At twilight, streaks from Starlink satellites could ruin about one-third of Vera C. Rubin Observatory images.

VICTORIA GIRGIS/LOWELL OBSERVATORY

Starting in 2022, the Vera C. Rubin Observatory will survey the entire night sky every few nights from a mountaintop in Chile, using a giant mirror to capture faint, fast-changing objects. But something much more mundane is likely to streak into view: thousands of low-flying communications satellites glinting in the Sun. The threat, evident ever since rocket company SpaceX launched its first batch of 60 Starlink satellites in May 2019, has come into sharper focus—as has a potential way to limit the damage.

Unpublished studies, some seen by Science, suggest satellite trails could ruin about one-third of the images from the Rubin Observatory during parts of the night. Observatory staff say the problem cannot be avoided with software tweaks or shrewd telescope pointing. The best remedy seems to be to darken the satellites themselves, something SpaceX and the Rubin Observatory are already exploring.

“Darkening is the name of the game,” says Tony Tyson, chief scientist of the Rubin Observatory. “I’m cautiously optimistic we will get there with SpaceX.” But with other companies starting to build similar megaconstellations, astronomers are racing to keep ahead of the problem.

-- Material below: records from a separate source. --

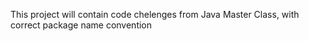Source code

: This project will contain code chelenges from Java Master Class, with correct package name convention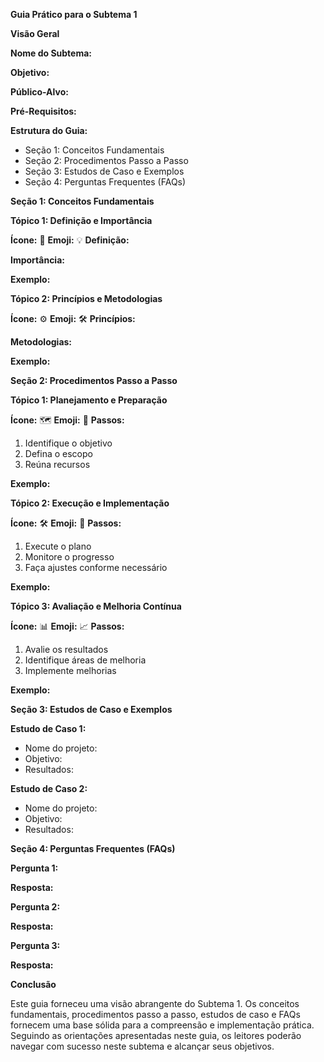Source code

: **Guia Prático para o Subtema 1**

**Visão Geral**

**Nome do Subtema:**

**Objetivo:**

**Público-Alvo:**

**Pré-Requisitos:**

**Estrutura do Guia:**

* Seção 1: Conceitos Fundamentais
* Seção 2: Procedimentos Passo a Passo
* Seção 3: Estudos de Caso e Exemplos
* Seção 4: Perguntas Frequentes (FAQs)

**Seção 1: Conceitos Fundamentais**

**Tópico 1: Definição e Importância**

**Ícone:** 📝
**Emoji:** 💡
**Definição:**

**Importância:**

**Exemplo:**

**Tópico 2: Princípios e Metodologias**

**Ícone:** ⚙️
**Emoji:** 🛠️
**Princípios:**

**Metodologias:**

**Exemplo:**

**Seção 2: Procedimentos Passo a Passo**

**Tópico 1: Planejamento e Preparação**

**Ícone:** 🗺️
**Emoji:** 📅
**Passos:**

1. Identifique o objetivo
2. Defina o escopo
3. Reúna recursos

**Exemplo:**

**Tópico 2: Execução e Implementação**

**Ícone:** 🛠️
**Emoji:** 🔨
**Passos:**

1. Execute o plano
2. Monitore o progresso
3. Faça ajustes conforme necessário

**Exemplo:**

**Tópico 3: Avaliação e Melhoria Contínua**

**Ícone:** 📊
**Emoji:** 📈
**Passos:**

1. Avalie os resultados
2. Identifique áreas de melhoria
3. Implemente melhorias

**Exemplo:**

**Seção 3: Estudos de Caso e Exemplos**

**Estudo de Caso 1:**

* Nome do projeto:
* Objetivo:
* Resultados:

**Estudo de Caso 2:**

* Nome do projeto:
* Objetivo:
* Resultados:

**Seção 4: Perguntas Frequentes (FAQs)**

**Pergunta 1:**

**Resposta:**

**Pergunta 2:**

**Resposta:**

**Pergunta 3:**

**Resposta:**

**Conclusão**

Este guia forneceu uma visão abrangente do Subtema 1. Os conceitos fundamentais, procedimentos passo a passo, estudos de caso e FAQs fornecem uma base sólida para a compreensão e implementação prática. Seguindo as orientações apresentadas neste guia, os leitores poderão navegar com sucesso neste subtema e alcançar seus objetivos.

After the first launch of the Starlinks, which aim to provide internet access to remote parts of the globe, skywatchers could see strings of bright dots with the naked eye as the table-size satellites spread out 290 kilometers up. “We were totally surprised by the brightness,” says Patrick Seitzer of the University of Michigan, Ann Arbor, a member of a working group set up by the American Astronomical Society to study the problem.

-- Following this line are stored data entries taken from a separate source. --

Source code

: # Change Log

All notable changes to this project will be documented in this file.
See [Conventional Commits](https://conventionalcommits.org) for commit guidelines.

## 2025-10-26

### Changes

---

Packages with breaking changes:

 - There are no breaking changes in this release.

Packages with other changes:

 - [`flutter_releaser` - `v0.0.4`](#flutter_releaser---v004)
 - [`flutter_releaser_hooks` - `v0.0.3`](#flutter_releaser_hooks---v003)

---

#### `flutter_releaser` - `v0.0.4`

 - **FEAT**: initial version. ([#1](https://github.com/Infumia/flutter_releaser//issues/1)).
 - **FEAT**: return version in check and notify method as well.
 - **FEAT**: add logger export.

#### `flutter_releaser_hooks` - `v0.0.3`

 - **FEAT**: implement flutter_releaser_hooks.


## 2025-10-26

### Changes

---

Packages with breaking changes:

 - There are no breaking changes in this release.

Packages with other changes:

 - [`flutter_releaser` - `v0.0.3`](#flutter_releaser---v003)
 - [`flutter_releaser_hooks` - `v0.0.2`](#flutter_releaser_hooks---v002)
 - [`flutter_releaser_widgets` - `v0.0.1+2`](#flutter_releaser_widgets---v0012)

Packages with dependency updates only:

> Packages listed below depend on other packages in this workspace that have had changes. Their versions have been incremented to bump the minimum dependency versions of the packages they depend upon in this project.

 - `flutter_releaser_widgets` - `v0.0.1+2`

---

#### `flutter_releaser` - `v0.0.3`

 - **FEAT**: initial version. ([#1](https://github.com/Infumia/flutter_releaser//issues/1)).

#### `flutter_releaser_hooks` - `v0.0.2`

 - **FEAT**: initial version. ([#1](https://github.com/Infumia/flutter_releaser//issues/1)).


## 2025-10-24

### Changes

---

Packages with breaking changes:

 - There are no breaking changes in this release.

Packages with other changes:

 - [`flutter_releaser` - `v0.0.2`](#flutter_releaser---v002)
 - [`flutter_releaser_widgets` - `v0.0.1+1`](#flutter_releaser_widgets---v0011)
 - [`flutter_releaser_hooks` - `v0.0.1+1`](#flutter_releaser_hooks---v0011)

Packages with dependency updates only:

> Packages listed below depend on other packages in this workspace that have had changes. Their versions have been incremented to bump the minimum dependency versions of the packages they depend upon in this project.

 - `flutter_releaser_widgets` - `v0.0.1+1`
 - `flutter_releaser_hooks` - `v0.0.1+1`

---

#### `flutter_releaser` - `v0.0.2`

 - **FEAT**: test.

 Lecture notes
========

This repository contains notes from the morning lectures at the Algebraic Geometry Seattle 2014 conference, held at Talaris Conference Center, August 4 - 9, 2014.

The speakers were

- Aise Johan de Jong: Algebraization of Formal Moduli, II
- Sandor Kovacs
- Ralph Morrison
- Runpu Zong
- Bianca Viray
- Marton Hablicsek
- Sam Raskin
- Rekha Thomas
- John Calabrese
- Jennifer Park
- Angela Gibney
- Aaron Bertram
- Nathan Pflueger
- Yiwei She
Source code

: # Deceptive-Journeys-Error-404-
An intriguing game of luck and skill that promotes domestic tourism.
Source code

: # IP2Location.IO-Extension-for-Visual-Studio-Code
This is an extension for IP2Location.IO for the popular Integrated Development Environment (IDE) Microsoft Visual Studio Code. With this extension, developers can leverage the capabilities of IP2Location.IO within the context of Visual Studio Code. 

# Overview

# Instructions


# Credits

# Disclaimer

Just how big the problem will become is hard to predict. Companies keep tight hold of spacecraft design details, says aerospace engineer Hugh Lewis of the University of Southampton, who has adapted a space debris model to help understand the brightness of Starlinks. “Ideally we would want to know everything about the spacecraft, but that’s not the world we live in,” he says. Astronomers also don’t know how big the constellations will be: SpaceX, for example, is aiming for an initial constellation of about 1600 but has applied to the Federal Communications Commission to loft as many as 42,000.

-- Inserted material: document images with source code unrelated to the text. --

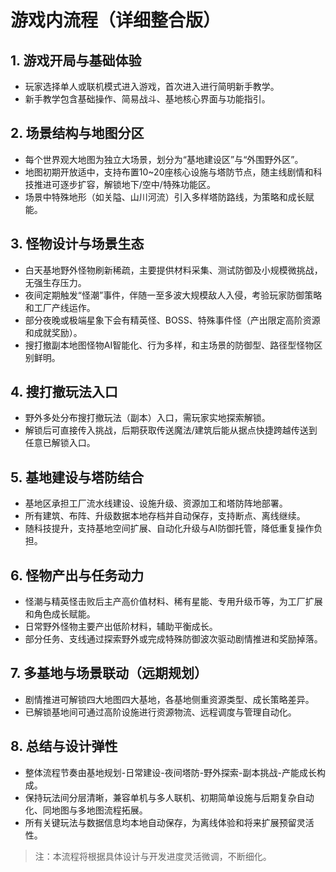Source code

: # 游戏内流程（详细整合版）

## 1. 游戏开局与基础体验

- 玩家选择单人或联机模式进入游戏，首次进入进行简明新手教学。
- 新手教学包含基础操作、简易战斗、基地核心界面与功能指引。

## 2. 场景结构与地图分区

- 每个世界观大地图为独立大场景，划分为“基地建设区”与“外围野外区”。
- 地图初期开放适中，支持布置10~20座核心设施与塔防节点，随主线剧情和科技推进可逐步扩容，解锁地下/空中/特殊功能区。
- 场景中特殊地形（如关隘、山川河流）引入多样塔防路线，为策略和成长赋能。

## 3. 怪物设计与场景生态

- 白天基地野外怪物刷新稀疏，主要提供材料采集、测试防御及小规模微挑战，无强生存压力。
- 夜间定期触发“怪潮”事件，伴随一至多波大规模敌人入侵，考验玩家防御策略和工厂产线运作。
- 部分夜晚或极端星象下会有精英怪、BOSS、特殊事件怪（产出限定高阶资源和成就奖励）。
- 搜打撤副本地图怪物AI智能化、行为多样，和主场景的防御型、路径型怪物区别鲜明。

## 4. 搜打撤玩法入口

- 野外多处分布搜打撤玩法（副本）入口，需玩家实地探索解锁。
- 解锁后可直接传入挑战，后期获取传送魔法/建筑后能从据点快捷跨越传送到任意已解锁入口。

## 5. 基地建设与塔防结合

- 基地区承担工厂流水线建设、设施升级、资源加工和塔防阵地部署。
- 所有建筑、布阵、升级数据本地存档并自动保存，支持断点、离线继续。
- 随科技提升，支持基地空间扩展、自动化升级与AI防御托管，降低重复操作负担。

## 6. 怪物产出与任务动力

- 怪潮与精英怪击败后主产高价值材料、稀有星能、专用升级币等，为工厂扩展和角色成长赋能。
- 日常野外怪物主要产出低阶材料，辅助平衡成长。
- 部分任务、支线通过探索野外或完成特殊防御波次驱动剧情推进和奖励掉落。

## 7. 多基地与场景联动（远期规划）

- 剧情推进可解锁四大地图四大基地，各基地侧重资源类型、成长策略差异。
- 已解锁基地间可通过高阶设施进行资源物流、远程调度与管理自动化。

## 8. 总结与设计弹性

- 整体流程节奏由基地规划-日常建设-夜间塔防-野外探索-副本挑战-产能成长构成。
- 保持玩法间分层清晰，兼容单机与多人联机、初期简单设施与后期复杂自动化、同地图与多地图流程拓展。
- 所有关键玩法与数据信息均本地自动保存，为离线体验和将来扩展预留灵活性。

> 注：本流程将根据具体设计与开发进度灵活微调，不断细化。
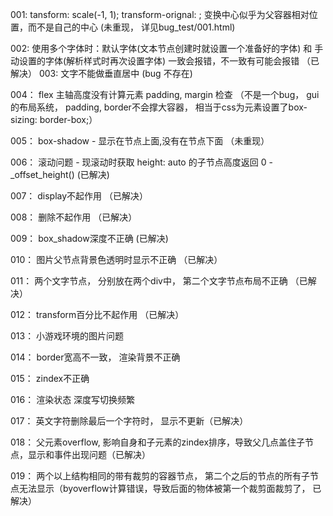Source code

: 001:   tansform: scale(-1, 1); transform-orignal: ; 变换中心似乎为父容器相对位置，而不是自己的中心 (未重现， 详见bug_test/001.html)

002:   使用多个字体时：默认字体(文本节点创建时就设置一个准备好的字体) 和 手动设置的字体(解析样式时再次设置字体) 一致会报错，不一致有可能会报错 （已解决）
003:   文字不能做垂直居中   (bug 不存在)

004： flex 主轴高度没有计算元素 padding, margin 检查 （不是一个bug， gui的布局系统， padding, border不会撑大容器， 相当于css为元素设置了box-sizing: border-box;）

005： box-shadow - 显示在节点上面,没有在节点下面 （未重现）

006： 滚动问题 - 现滚动时获取 height: auto 的子节点高度返回 0 - _offset_height()    (已解决)

007： display不起作用   （已解决）

008： 删除不起作用 （已解决）

009： box_shadow深度不正确 (已解决)

010： 图片父节点背景色透明时显示不正确 （已解决）

011： 两个文字节点， 分别放在两个div中， 第二个文字节点布局不正确 （已解决）

012： transform百分比不起作用 （已解决）

013： 小游戏环境的图片问题

014： border宽高不一致， 渲染背景不正确

015： zindex不正确

016： 渲染状态 深度写切换频繁

017： 英文字符删除最后一个字符时， 显示不更新（已解决）

018： 父元素overflow, 影响自身和子元素的zindex排序，导致父几点盖住子节点，显示和事件出现问题（已解决）

019： 两个以上结构相同的带有裁剪的容器节点， 第二个之后的节点的所有子节点无法显示（byoverflow计算错误，导致后面的物体被第一个裁剪面裁剪了， 已解决）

Brightness measurements made by Las Cumbres Observatory, a global network of small telescopes, and others showed that the Starlinks dimmed as they rose to their working orbits 550 kilometers up. They are brightest when they’re low on the horizon, around twilight. Most telescopes can avoid the trails, because they observe high in the sky and have a narrow field of view. But long exposures, a large mirror, and a wide field of view all make a telescope vulnerable. “Combine two or three of these and you’re in trouble,” says Olivier Hainaut, who is studying the problem for the European Southern Observatory.

The Rubin Observatory, with an 8.4-meter mirror that will take pictures of the sky the size of 40 full Moons in 30-second exposures, “is the perfect machine for running into these satellites,” Tyson says.

He and his team conducted simulations that suggested the track of a satellite image across their camera would saturate each camera pixel as it passes, and cause leakage into neighboring ones. The resulting artifacts “cannot be removed in software. We have failed in doing that,” Tyson says. The team looked at altering schedules to avoid satellite trails, but with such a wide field of view, avoiding thousands of satellites would end up as “a wild goose chase,” he says.

So Tyson is pinning his hopes on SpaceX darkening its future satellites. He and his team speak several times a week with engineers at SpaceX, which launched one darkened satellite in January that is just now reaching its final orbit. Tyson’s team calculated that if the company can reduce reflections by a factor of 15, the issue will be manageable. Images would still contain trails, but they wouldn’t saturate pixels and could be removed digitally. SpaceX and its chief, Elon Musk, are “totally committed to solving this problem,” Tyson says, and his team has worked with them to “narrow to a design that may work.” Several satellites with this updated dark design will be launched in coming weeks. SpaceX did not respond to requests for comment.

Starlink is, however, just the first constellation to get started. “It’s safe to say, the number will rise dramatically,” says Connie Walker of the National Optical-Infrared Astronomy Research Laboratory, who chairs an International Astronomical Union commission looking at the threat. The company OneWeb launched 34 satellites on 7 February—a first installment in an initial constellation of 648. The satellites are smaller and orbit higher than Starlinks, so they are fainter, but their altitude means they’re illuminated by the Sun most of the night. “They’ll need to darken them,” says Tyson, who is in contact with OneWeb and other operators, including Amazon, whose Project Kuiper envisions 3200 satellites.

Tyson has his fingers crossed. The constellations won’t kill the Rubin Observatory, but they will make its job harder and could jeopardize its chances of making discoveries. “It’s there that the existential threat is,” he says.